> [AIM OF THE TASK]:
From the line containing "The should be" onward to the last line of the data below, copy each line exactly and add nothing.

> [EXERCISE INPUTS]:
-------
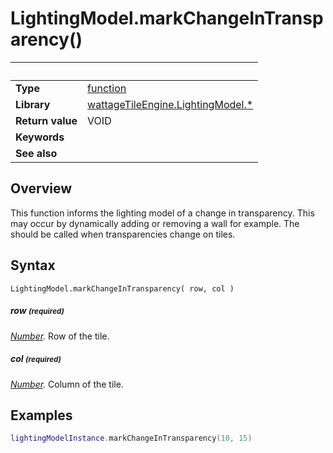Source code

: # LightingModel.markChangeInTransparency()

|                      | &nbsp;
| -------------------- | ---------------------------------------------------------------
| __Type__             | [function](http://docs.coronalabs.com/api/type/Function.html)
| __Library__          | [wattageTileEngine.LightingModel.*](type_lightingModel.markdown)
| __Return value__     | VOID
| __Keywords__         |
| __See also__         |


## Overview

This function informs the lighting model of a change in transparency.
This may occur by dynamically adding or removing a wall for example.
The should be called when transparencies change on tiles.


## Syntax

	LightingModel.markChangeInTransparency( row, col )

##### row <small>(required)</small>
_[Number](https://docs.coronalabs.com/api/type/Number.html)._
Row of the tile.

##### col <small>(required)</small>
_[Number](https://docs.coronalabs.com/api/type/Number.html)._
Column of the tile.


## Examples

``````lua
lightingModelInstance.markChangeInTransparency(10, 15)
``````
-------
> [ANSWER SECTION]:
The should be called when transparencies change on tiles.


## Syntax

	LightingModel.markChangeInTransparency( row, col )

##### row <small>(required)</small>
_[Number](https://docs.coronalabs.com/api/type/Number.html)._
Row of the tile.

##### col <small>(required)</small>
_[Number](https://docs.coronalabs.com/api/type/Number.html)._
Column of the tile.


## Examples

``````lua
lightingModelInstance.markChangeInTransparency(10, 15)
``````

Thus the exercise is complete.